Package 'pldamixture' reference manual

Title:	Post-Linkage Data Analysis Based on Mixture Modelling
Description:	Perform inference in the secondary analysis setting with linked data potentially containing mismatch errors. Only the linked data file may be accessible and information about the record linkage process may be limited or unavailable. Implements the 'General Framework for Regression with Mismatched Data' developed by Slawski et al. (2023) <doi:10.48550/arXiv.2306.00909>. The framework uses a mixture model for pairs of linked records whose two components reflect distributions conditional on match status, i.e., correct match or mismatch. Inference is based on composite likelihood and the Expectation-Maximization (EM) algorithm. The package currently supports Cox Proportional Hazards Regression (right-censored data only) and Generalized Linear Regression Models (Gaussian, Gamma, Poisson, and Logistic (binary models only)). Information about the underlying record linkage process can be incorporated into the method if available (e.g., assumed overall mismatch rate, safe matches, predictors of match status, or predicted probabilities of correct matches).
Authors:	Priyanjali Bukke [aut, cre], Zhenbang Wang [aut], Martin Slawski [aut] ([email protected]), Brady T. West [aut], Emanuel Ben-David [aut], Guoqing Diao [aut]
Maintainer:	Priyanjali Bukke <[email protected]>
License:	GPL-2
Version:	0.1.1
Built:	2025-03-03 04:32:45 UTC
Source:	https://github.com/bpriy/pldamixture

Post-Linkage Data Analysis Based on Mixture Modelling

Description

pldamixture implements the "General Framework for Regression with Mismatched Data" developed by Slawski et al., 2023. The framework uses a mixture model for pairs of linked records whose two components reflect distributions conditional on match status, i.e., correct match or mismatch. Inference is based on composite likelihood and the EM algorithm.

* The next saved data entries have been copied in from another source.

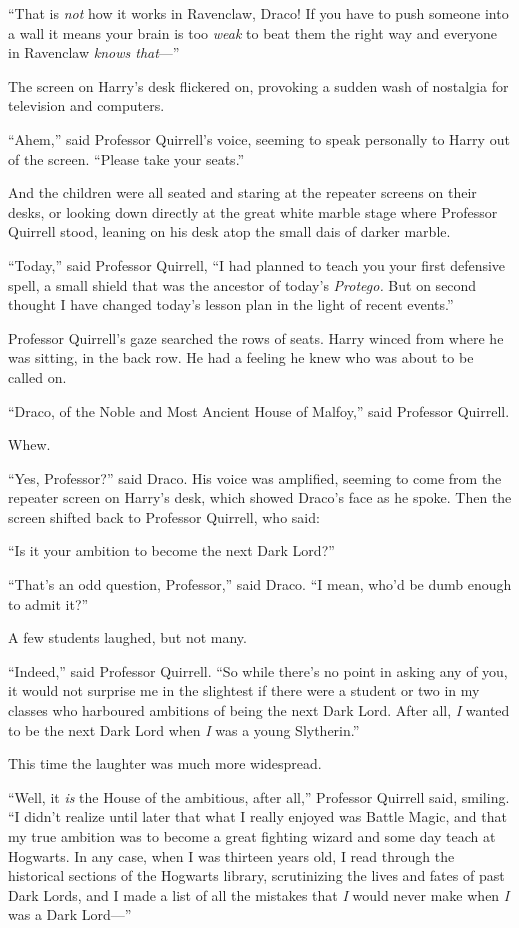 “That is \emph{not} how it works in Ravenclaw, Draco! If you have to push someone into a wall it means your brain is too \emph{weak} to beat them the right way and everyone in Ravenclaw \emph{knows that}—”

The screen on Harry’s desk flickered on, provoking a sudden wash of nostalgia for television and computers.

“Ahem,” said Professor Quirrell’s voice, seeming to speak personally to Harry out of the screen. “Please take your seats.”

\later

And the children were all seated and staring at the repeater screens on their desks, or looking down directly at the great white marble stage where Professor Quirrell stood, leaning on his desk atop the small dais of darker marble.

“Today,” said Professor Quirrell, “I had planned to teach you your first defensive spell, a small shield that was the ancestor of today’s \emph{Protego.} But on second thought I have changed today’s lesson plan in the light of recent events.”

Professor Quirrell’s gaze searched the rows of seats. Harry winced from where he was sitting, in the back row. He had a feeling he knew who was about to be called on.

“Draco, of the Noble and Most Ancient House of Malfoy,” said Professor Quirrell.

Whew.

“Yes, Professor?” said Draco. His voice was amplified, seeming to come from the repeater screen on Harry’s desk, which showed Draco’s face as he spoke. Then the screen shifted back to Professor Quirrell, who said:

“Is it your ambition to become the next Dark Lord?”

“That’s an odd question, Professor,” said Draco. “I mean, who’d be dumb enough to admit it?”

A few students laughed, but not many.

“Indeed,” said Professor Quirrell. “So while there’s no point in asking any of you, it would not surprise me in the slightest if there were a student or two in my classes who harboured ambitions of being the next Dark Lord. After all, \emph{I} wanted to be the next Dark Lord when \emph{I} was a young Slytherin.”

This time the laughter was much more widespread.

“Well, it \emph{is} the House of the ambitious, after all,” Professor Quirrell said, smiling. “I didn’t realize until later that what I really enjoyed was Battle Magic, and that my true ambition was to become a great fighting wizard and some day teach at Hogwarts. In any case, when I was thirteen years old, I read through the historical sections of the Hogwarts library, scrutinizing the lives and fates of past Dark Lords, and I made a list of all the mistakes that \emph{I} would never make when \emph{I} was a Dark Lord—”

The package contains 4 functions for usage:
fit_mixture
print.fitmixture
summary.fitmixture
predict.fitmixture

Note

The references below discuss the implemented framework in more detail.

*Corresponding Author ([email protected])

References

Slawski, M.*, West, B. T., Bukke, P., Diao, G., Wang, Z., & Ben-David, E. (2023). A General Framework for Regression with Mismatched Data Based on Mixture Modeling. Under Review. < doi:10.48550/arXiv.2306.00909 >

Bukke, P., Ben-David, E., Diao, G., Slawski, M.*, & West, B. T. (2023). Cox Proportional Hazards Regression Using Linked Data: An Approach Based on Mixture Modelling. Under Review.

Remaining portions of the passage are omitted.